With respect to a pension plan, the profit element of the Howey test is not satisfied when the benefits due a participant upon retirement are not primarily dependent on the success or failure of the trustees' investment efforts to generate asset earnings. Daniel, supra, ___ U.S. at ___ - ___, 99 S.Ct. at 797-798. The prospect of participating in asset earnings must be more than "speculative and insubstantial" to fall within the scope of the Securities Acts. Id. When an employee's participation in a pension plan does not include this substantial profit characteristic of a security, the fact that such participation is voluntary and involves giving up a specific consideration in return for a financial interest does not make the absence of the profit characteristic less conspicuous. That an employee has acquired a financial interest by electing to participate in a contributory plan does not automatically make his interest a security. Further analysis of the plan's benefit and payout provisions in light of the "total compensation plan" is required before that interest can be called a security under Daniel. See Id. ___ U.S. at ___, 99 S.Ct. at 798. Applying Daniel's interpretation of the profit element to Tanuggi's interest in the Grolier Plan, the court concludes that he does not have an interest in an investment contract and that he therefore does not have a security. The court need not address therefore, the "investment of money" or "common enterprise" elements of the Howey test.

Under the terms of the Plan and in the wording of the informational brochures which were sent to the plaintiff, and other employees whom Grolier considered eligible, the benefits an employee participant receive have only a tenuous connection to the investment success of the pension fund.

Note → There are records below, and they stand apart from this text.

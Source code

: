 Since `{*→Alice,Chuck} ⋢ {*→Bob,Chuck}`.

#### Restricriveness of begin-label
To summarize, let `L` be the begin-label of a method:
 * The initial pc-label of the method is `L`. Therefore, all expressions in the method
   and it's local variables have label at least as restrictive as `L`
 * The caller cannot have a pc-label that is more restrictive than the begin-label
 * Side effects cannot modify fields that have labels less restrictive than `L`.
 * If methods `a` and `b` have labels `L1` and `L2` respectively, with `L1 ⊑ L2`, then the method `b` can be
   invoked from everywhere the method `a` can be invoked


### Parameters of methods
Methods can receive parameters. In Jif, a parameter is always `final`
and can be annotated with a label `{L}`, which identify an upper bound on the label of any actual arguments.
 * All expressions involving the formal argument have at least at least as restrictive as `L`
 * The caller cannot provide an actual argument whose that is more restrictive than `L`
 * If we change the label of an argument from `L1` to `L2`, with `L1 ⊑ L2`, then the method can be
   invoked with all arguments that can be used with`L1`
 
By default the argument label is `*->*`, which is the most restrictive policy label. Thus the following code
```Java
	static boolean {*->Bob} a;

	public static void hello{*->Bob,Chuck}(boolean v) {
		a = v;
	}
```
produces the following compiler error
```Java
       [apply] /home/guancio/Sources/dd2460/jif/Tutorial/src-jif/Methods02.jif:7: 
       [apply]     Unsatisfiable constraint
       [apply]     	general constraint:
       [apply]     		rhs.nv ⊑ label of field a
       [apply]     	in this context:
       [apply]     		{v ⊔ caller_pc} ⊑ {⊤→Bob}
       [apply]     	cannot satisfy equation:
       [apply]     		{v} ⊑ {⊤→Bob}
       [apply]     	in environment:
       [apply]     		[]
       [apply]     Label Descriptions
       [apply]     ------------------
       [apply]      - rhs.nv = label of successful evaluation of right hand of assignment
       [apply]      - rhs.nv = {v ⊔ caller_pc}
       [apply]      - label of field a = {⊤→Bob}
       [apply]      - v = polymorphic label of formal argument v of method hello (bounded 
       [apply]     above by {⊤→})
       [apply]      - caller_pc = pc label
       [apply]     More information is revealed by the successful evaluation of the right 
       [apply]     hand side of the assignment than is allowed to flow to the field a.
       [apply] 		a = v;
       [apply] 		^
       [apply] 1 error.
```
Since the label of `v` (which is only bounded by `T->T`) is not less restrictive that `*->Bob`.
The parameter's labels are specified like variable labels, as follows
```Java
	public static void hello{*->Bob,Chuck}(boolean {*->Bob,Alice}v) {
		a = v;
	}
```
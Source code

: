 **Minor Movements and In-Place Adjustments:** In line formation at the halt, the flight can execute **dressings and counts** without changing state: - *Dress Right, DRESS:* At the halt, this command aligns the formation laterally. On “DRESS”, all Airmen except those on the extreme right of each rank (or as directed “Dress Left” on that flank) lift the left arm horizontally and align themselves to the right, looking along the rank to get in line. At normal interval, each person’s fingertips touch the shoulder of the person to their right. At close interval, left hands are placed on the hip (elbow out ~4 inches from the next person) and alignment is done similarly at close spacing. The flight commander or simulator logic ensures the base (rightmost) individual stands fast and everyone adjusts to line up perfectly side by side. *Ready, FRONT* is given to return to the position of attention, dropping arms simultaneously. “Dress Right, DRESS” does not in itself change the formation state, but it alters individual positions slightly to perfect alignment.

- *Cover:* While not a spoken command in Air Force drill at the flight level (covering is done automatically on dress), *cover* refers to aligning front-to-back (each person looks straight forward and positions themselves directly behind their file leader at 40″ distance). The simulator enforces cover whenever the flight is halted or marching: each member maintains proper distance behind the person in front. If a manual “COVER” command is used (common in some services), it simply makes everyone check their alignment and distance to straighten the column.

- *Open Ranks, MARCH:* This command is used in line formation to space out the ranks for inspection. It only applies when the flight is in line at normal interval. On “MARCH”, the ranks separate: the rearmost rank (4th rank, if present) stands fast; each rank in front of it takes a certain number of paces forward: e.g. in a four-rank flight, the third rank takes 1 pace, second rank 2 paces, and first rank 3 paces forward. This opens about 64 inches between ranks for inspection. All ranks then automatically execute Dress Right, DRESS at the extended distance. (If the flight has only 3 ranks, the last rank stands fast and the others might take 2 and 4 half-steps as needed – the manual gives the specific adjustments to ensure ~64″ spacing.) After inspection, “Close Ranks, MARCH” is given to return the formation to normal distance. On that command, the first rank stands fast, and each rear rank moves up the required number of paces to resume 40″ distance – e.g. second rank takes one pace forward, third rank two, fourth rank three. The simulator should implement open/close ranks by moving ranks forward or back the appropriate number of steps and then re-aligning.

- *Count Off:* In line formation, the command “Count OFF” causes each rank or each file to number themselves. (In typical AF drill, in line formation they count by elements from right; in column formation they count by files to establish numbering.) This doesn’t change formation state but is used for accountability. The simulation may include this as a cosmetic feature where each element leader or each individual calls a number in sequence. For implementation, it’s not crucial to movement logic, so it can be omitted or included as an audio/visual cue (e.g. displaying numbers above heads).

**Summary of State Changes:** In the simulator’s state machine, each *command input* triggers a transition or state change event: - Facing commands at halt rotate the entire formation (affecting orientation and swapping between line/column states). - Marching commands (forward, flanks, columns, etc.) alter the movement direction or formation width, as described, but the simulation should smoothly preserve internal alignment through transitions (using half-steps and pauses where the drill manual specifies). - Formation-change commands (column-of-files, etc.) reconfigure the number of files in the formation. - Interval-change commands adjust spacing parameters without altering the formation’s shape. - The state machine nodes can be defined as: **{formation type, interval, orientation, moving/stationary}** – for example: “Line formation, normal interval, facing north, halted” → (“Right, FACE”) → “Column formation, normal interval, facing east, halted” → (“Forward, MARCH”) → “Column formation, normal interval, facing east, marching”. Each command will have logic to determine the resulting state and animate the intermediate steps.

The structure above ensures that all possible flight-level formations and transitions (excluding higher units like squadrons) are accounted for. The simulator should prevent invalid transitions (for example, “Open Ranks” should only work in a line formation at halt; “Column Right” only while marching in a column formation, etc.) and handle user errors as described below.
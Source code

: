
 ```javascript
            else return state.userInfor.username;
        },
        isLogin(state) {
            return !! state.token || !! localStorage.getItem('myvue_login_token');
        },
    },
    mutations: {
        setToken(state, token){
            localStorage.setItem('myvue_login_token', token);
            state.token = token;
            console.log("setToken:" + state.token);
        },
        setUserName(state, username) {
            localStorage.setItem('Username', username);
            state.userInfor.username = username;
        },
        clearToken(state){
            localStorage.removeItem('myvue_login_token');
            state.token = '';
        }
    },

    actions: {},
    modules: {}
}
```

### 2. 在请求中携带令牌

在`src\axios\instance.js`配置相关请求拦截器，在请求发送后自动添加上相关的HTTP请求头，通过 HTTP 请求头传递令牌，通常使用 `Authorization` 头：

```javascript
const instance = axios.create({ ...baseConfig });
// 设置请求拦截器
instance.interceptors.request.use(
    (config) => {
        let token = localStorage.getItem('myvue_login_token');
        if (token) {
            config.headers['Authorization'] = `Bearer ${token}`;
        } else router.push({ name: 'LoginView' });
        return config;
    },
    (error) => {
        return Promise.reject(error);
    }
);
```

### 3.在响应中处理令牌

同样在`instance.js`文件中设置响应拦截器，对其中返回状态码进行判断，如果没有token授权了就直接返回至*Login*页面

There is no provision for any employer's individual participation in the fund's asset earnings. The employer (Grolier) is required to make an annual contribution to the fund of the total amount necessary to cover any shortfalls in earnings and the balance of the defined benefit account. Unlike a profit sharing plan, these fixed benefit provisions are substantially the same as those of the plan analyzed in Daniel. Here the sole effect of the fund's investment success or failure is an amount of mandatory contributions needed to maintain the financial health of the Plan. Conversely, a participant's benefits are affected to a much greater degree by the Plan's 10-year vesting and credited service requirements.6 The amount a participant will receive is a function of his earnings and length of service and only remotely a function of investments made by the trustees. As in Daniel, "the importance of asset earnings in relation to the other benefits received from employment is diminished . . ." Id. ___ U.S. at ___, 99 S.Ct. at 798.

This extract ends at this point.